Mahatma Gandhi's Unfinished Work

WHEN ITALIAN prime minister Silvio Berlusconi, a self-appointed spokesman for the West, asserted last week the ''superiority of our civilization,'' one wonders what Mahatma Gandhi would have made of it. The question arises because today is Gandhi's birthday. What is to be learned from a consideration of the present crisis in the light of the Indian national leader's life and teaching?

Mohandas Karamchand Gandhi was born in India to a family of the merchant class in 1869. As a young man, he studied law in London and set out to practice in Durban, South Africa. His 20 years in South Africa were shaped by the struggle against that country's racist structures. Returning to India, Gandhi became part of the Home Rule movement, which, over the decades, developed into a full-fledged independence movement of which he became the main leader.

Following strategies of noncooperation and civil disobedience, the movement grew. One of its great climaxes, in 1930, was the March to the Sea, where thousands gathered to make their own salt as a protest against a government tax on salt. Time in British prisons, rigorous public fasts, an extreme asceticism, and the discovery in his own Hindu religious tradition of spiritual resources that undergirded the great political struggle - these were marks of Gandhi's life. He opposed not only British colonialism, but the Indian caste system; the Raj, but also the oppressions of India's own petty tyrants. His followers bestowed on him the honorific ''Mahatma,'' or ''Great Soul.''

In 1947 the independence of India was achieved, but the conflict was not over. Muslim and Hindu factions were set against each other, a split that would lead to the establishment of two separate countries, Pakistan and India. Gandhi opposed the split. In early 1948, he undertook a public fast for the ideal of Muslim-Hindu amity. Within days, he was assassinated by an extremist from his own Hindu tradition.

Gandhian pacificism is admired in the abstract today, but in practice it is widely dismissed not only as too idealistic, but even as morally irresponsible. Gandhian pacificism is misunderstood as a refusal to resist evil or oppose violence, when, in fact, it spawned some of the most powerful acts of resistance of the 20th century. Indeed, Gandhian nonviolence proved to be an unstoppable force that led to political transformations around the globe, from the United States (Martin Luther King Jr.), to Ireland (John Hume), to the Philippines (Corazon Aquino), to the Soviet Union (Lech Walesa). The movement that recognized Gandhi as a founding hero was the greatest moral event of the century and, equally, one of the most politically effective.

To observe Gandhi's birthday today, in the light of heightened dangers from terrorism, the prospect of conflict between the West and Islam, and the particular nightmare represented by nuclear weapons on the subcontinent, is to recall how very much was unfinished when Gandhi died. After all, a terrorist murdered Gandhi, Gandhi's hope for Hindu peace with Islam failed, and his successors embarked on India's own nuclear weapons program.

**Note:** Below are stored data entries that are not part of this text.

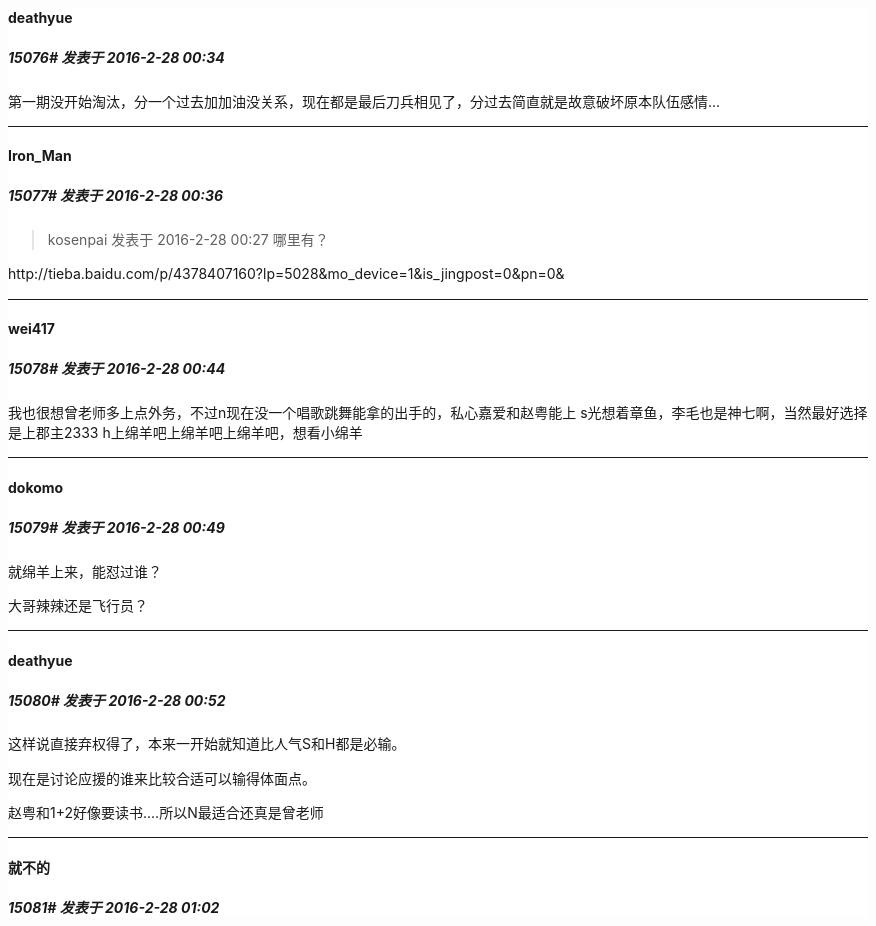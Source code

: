 ####  deathyue  
##### 15076#       发表于 2016-2-28 00:34


第一期没开始淘汰，分一个过去加加油没关系，现在都是最后刀兵相见了，分过去简直就是故意破坏原本队伍感情...


*****

####  Iron_Man  
##### 15077#       发表于 2016-2-28 00:36


<blockquote>kosenpai 发表于 2016-2-28 00:27
哪里有？</blockquote>
http://tieba.baidu.com/p/4378407160?lp=5028&amp;mo_device=1&amp;is_jingpost=0&amp;pn=0&amp;


*****

####  wei417  
##### 15078#       发表于 2016-2-28 00:44


我也很想曾老师多上点外务，不过n现在没一个唱歌跳舞能拿的出手的，私心嘉爱和赵粤能上
s光想着章鱼，李毛也是神七啊，当然最好选择是上郡主2333
h上绵羊吧上绵羊吧上绵羊吧，想看小绵羊


*****

####  dokomo  
##### 15079#       发表于 2016-2-28 00:49


就绵羊上来，能怼过谁？

大哥辣辣还是飞行员？


*****

####  deathyue  
##### 15080#       发表于 2016-2-28 00:52


这样说直接弃权得了，本来一开始就知道比人气S和H都是必输。


现在是讨论应援的谁来比较合适可以输得体面点。


赵粤和1+2好像要读书....所以N最适合还真是曾老师


*****

####  就不的  
##### 15081#       发表于 2016-2-28 01:02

But none of that removes the great insight that Gandhi brought to the world (and that I recall with help from authors John S. Dunne, Martin Green, Sissela Bok, and Taylor Branch).

Beginning with a sentimental embrace of ''love,'' as found in Tolstoy's reading of Jesus, and moving to an appreciation, in Thoreau, of civil disobedience, Gandhi invented a new notion of a nonviolent but coercive resistance. A figure who crossed over from one culture to another and back, his idea is innately respectful of religious and cultural differences - unlike, say, Berlusconi's.

Quite simply, Gandhi relied on what he called ''satyagraha,'' or truth-force. The truth will set you free. Gandhi's lifelong strategy was to bring about moments of epiphany when wide populations might come to decisive political and moral recognitions. Acts of resistance that lay bare the real character of evil, Gandhi taught, will lead to broad rejection of that evil. The history of the movements named above suggests that this is anything but the platitudinous meekness derided by those who prefer war.

The events of Sept. 11 were the dead opposite of ''satyagraha,'' but they were a world-historic moment of truth, a profound laying bare of the evil of global terrorism. More than that, the savage assault against thousands of innocent civilians amounted to an epiphany in which the real meaning of anticivilian violence could be seen with rare clarity.

At last, war against civilians, the main mode of war for half a century, is seen for what it is. The American response must enshrine both of these epiphanies - by resisting terrorism, but without an indiscriminate war. Mahatma Gandhi's faith in the power of truth and in the readiness of human beings to change when faced with truth has never been a more vivid image of hope.